BEGIN Input material

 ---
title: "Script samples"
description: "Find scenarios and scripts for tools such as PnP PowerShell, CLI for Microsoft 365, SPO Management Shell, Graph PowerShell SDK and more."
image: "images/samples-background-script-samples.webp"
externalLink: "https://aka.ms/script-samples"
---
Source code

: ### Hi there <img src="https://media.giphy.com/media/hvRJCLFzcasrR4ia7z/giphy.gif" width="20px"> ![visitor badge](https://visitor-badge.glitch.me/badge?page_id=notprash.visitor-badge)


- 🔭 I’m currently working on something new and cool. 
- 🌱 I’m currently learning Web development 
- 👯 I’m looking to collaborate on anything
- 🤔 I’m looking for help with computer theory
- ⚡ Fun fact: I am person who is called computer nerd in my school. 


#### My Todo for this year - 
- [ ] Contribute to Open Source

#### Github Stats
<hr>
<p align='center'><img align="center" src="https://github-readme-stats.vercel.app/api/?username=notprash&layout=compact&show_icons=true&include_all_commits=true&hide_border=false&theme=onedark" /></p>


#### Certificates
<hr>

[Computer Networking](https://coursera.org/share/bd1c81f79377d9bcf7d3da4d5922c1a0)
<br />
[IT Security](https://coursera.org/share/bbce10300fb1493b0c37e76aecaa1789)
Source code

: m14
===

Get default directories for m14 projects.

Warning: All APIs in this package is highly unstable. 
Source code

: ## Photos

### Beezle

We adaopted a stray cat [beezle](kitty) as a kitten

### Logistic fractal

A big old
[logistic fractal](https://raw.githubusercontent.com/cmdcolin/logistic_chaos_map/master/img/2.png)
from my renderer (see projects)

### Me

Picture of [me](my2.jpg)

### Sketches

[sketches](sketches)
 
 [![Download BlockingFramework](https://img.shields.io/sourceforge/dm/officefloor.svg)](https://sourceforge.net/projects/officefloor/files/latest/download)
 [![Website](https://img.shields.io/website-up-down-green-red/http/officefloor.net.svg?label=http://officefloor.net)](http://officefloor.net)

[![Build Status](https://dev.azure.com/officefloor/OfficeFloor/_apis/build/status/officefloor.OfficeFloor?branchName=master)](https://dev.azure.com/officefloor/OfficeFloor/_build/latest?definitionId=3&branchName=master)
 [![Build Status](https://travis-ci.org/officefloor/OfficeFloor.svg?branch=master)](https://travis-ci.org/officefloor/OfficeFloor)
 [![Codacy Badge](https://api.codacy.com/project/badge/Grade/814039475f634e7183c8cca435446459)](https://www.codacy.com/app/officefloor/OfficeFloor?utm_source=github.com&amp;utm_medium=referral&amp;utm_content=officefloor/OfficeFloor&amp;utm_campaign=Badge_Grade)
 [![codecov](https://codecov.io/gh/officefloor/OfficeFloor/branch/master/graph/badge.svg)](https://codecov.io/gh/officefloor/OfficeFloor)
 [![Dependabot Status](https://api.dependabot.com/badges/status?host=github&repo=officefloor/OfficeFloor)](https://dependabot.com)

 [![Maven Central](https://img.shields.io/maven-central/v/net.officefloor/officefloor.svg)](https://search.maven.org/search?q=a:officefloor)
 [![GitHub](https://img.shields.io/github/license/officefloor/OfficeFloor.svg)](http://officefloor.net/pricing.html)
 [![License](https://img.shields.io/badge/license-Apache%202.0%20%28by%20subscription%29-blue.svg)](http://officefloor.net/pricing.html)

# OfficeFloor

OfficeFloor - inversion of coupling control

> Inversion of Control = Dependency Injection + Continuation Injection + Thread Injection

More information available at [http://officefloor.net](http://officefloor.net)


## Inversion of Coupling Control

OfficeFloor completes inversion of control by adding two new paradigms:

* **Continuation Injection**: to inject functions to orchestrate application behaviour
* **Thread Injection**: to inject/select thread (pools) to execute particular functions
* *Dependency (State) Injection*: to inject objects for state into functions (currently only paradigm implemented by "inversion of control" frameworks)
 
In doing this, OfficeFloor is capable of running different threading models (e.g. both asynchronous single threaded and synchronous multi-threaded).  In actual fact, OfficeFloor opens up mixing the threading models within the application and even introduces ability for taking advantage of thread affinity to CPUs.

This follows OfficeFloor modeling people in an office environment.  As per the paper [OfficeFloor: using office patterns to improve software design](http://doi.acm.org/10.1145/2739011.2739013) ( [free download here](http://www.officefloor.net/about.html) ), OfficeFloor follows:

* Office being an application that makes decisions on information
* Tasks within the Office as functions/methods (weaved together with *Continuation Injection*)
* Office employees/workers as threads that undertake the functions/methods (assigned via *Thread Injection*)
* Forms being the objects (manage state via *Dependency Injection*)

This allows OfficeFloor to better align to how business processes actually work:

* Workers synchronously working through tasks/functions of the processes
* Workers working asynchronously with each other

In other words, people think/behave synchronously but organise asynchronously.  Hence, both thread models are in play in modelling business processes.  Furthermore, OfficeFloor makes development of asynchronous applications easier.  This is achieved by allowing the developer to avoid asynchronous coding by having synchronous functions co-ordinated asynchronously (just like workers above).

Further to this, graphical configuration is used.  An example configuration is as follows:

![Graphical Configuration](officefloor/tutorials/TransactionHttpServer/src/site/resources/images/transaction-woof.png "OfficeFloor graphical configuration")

END Input material

# Aim of the task:
Reproduce exactly the section above that begins at the line containing "In doing this, OfficeFloor" and ends at the line containing "with each other", leaving out all other lines.

# Response to the exercise:
In doing this, OfficeFloor is capable of running different threading models (e.g. both asynchronous single threaded and synchronous multi-threaded).  In actual fact, OfficeFloor opens up mixing the threading models within the application and even introduces ability for taking advantage of thread affinity to CPUs.

This follows OfficeFloor modeling people in an office environment.  As per the paper [OfficeFloor: using office patterns to improve software design](http://doi.acm.org/10.1145/2739011.2739013) ( [free download here](http://www.officefloor.net/about.html) ), OfficeFloor follows:

* Office being an application that makes decisions on information
* Tasks within the Office as functions/methods (weaved together with *Continuation Injection*)
* Office employees/workers as threads that undertake the functions/methods (assigned via *Thread Injection*)
* Forms being the objects (manage state via *Dependency Injection*)

This allows OfficeFloor to better align to how business processes actually work:

* Workers synchronously working through tasks/functions of the processes
* Workers working asynchronously with each other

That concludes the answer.